1. De Bethune DB25 Starry Sky special order (2010)

De Bethune DB25 Starry Sky
© Charlie Bibby/FT

A De Bethune fan, Coppoletta was drawn to this watch by the “inventive” treatment of titanium — by blueing it — and its representation of the night sky. “Being a complete devotee of everything celestial, dreamy and romantic, I thought it was the most beautiful thing I’d ever seen,” he says.

Offered the chance by the Swiss independent manufacturer to choose the constellation depicted, he chose the one for the day he was born. He now always wears the watch on his July birthday.

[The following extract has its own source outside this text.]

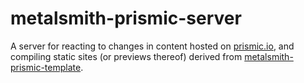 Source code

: # metalsmith-prismic-server

A server for reacting to changes in content hosted on [prismic.io](https://prismic.io/), and compiling static sites (or previews thereof) derived from [metalsmith-prismic-template](https://github.com/futurice/metalsmith-prismic-template).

The stars are individual spheres of white gold drilled into the dial. “Every time the light hits the watch in a different way, the stars reveal themselves, or they disappear beyond the nebula [an effect created by the treatment of the titanium],” he says.

2. Jaeger-LeCoultre Duomètre à Quantième Lunaire (2011)

Jaeger-LeCoultre Duomètre à Quantième Lunaire
© Charlie Bibby/FT

A birthday present to himself, Coppoletta says the “beautiful” white gold piece with black dial is one of a limited edition of 200. “This is a watch for connoisseurs because it’s very philosophical but very technical too,” he adds.

The movement has two barrels. One powers the indications — hour, minute, seconds, 1/sixth of a second, moon phase and date — and the other the escapement. “It’s a very clever watch because dedicating one barrel to the escapement will guarantee incredible accuracy,” says Coppoletta. “For watch geeks, it’s a feast.”

3. Patek Philippe 5070J (c2000)

Patek Philippe 5070J
© Charlie Bibby/FT

The Reference 5070 was a model Coppoletta had always found “extremely charming” due to its oversized case and he “couldn’t resist” this yellow gold and black version when he came across it in Italy last year. “It’s the ultimate example of how beautiful a chronograph can be, even though I’m not a chronograph guy,” he says.

He finds the colour combination “opulent yet refined”. “I don’t have very subdued watches,” says the self-confessed maximalist. “I always have watches that stand out.”

The watch had been on the wish list Coppoletta stores on his phone — a list that “gets enriched” regularly. Wishes yet to be fulfilled include a Girard-Perregaux Tourbillon with Three Gold Bridges.

4. Cartier Tank Cintrée pièce unique (2018)

Cartier Tank Cintrée
© Charlie Bibby/FT

A watch does not make it on to Coppoletta’s list unless the aesthetic appeals to him. He says the Tank Cintrée is “the most elegant, cool watch that one could wish for” and epitomises the 1920s, when the model was originally released. “I’m a big fan of art deco for many of my designs or decoration,” he says.

Coppoletta and his friend Wei Koh, founder of Revolution watch magazine, commissioned custom versions from Cartier. The tattoo artist’s “mesmerising” piece is in platinum, which he thinks is “the king of materials” for a dress watch, with burgundy Roman numerals and a ruby cabochon on the crown.

5. Vacheron Constantin Historiques American 1921 (2009)

Vacheron Constantin Historiques American
© Charlie Bibby/FT

Another modern piece that reinterprets a model first released in 1921, Coppoletta’s driving watch has a dial tilted to the right so it can be read while at the wheel. He wears it while driving his 1966 Jaguar E-type convertible near his Lake Garda home, with the rose gold finish complementing the car’s “lush red” interiors.

Coppoletta enjoys classic cars but collects modern watches. He says vintage watch collecting requires “an enormous amount of knowledge” and that, while he loves vintage references, not everything has to be original. “I take inspiration from the past [in my designs] . . . so that’s why I think some of the modern interpretations of old designs strike me more than the original.”

He says there has been a “major trend” for pocket watch tattoos in the past seven years because of their “symbolic power” in relation to the passing of time and transience of life.

He has also received specific requests from people in the watch industry for tattoos of De Bethune’s delta-shaped bridge and FP Journe’s tourbillon movement.

“I haven’t done those yet,” he says. “I don’t think it suits my style much — they’re very fiddly — but you never know.”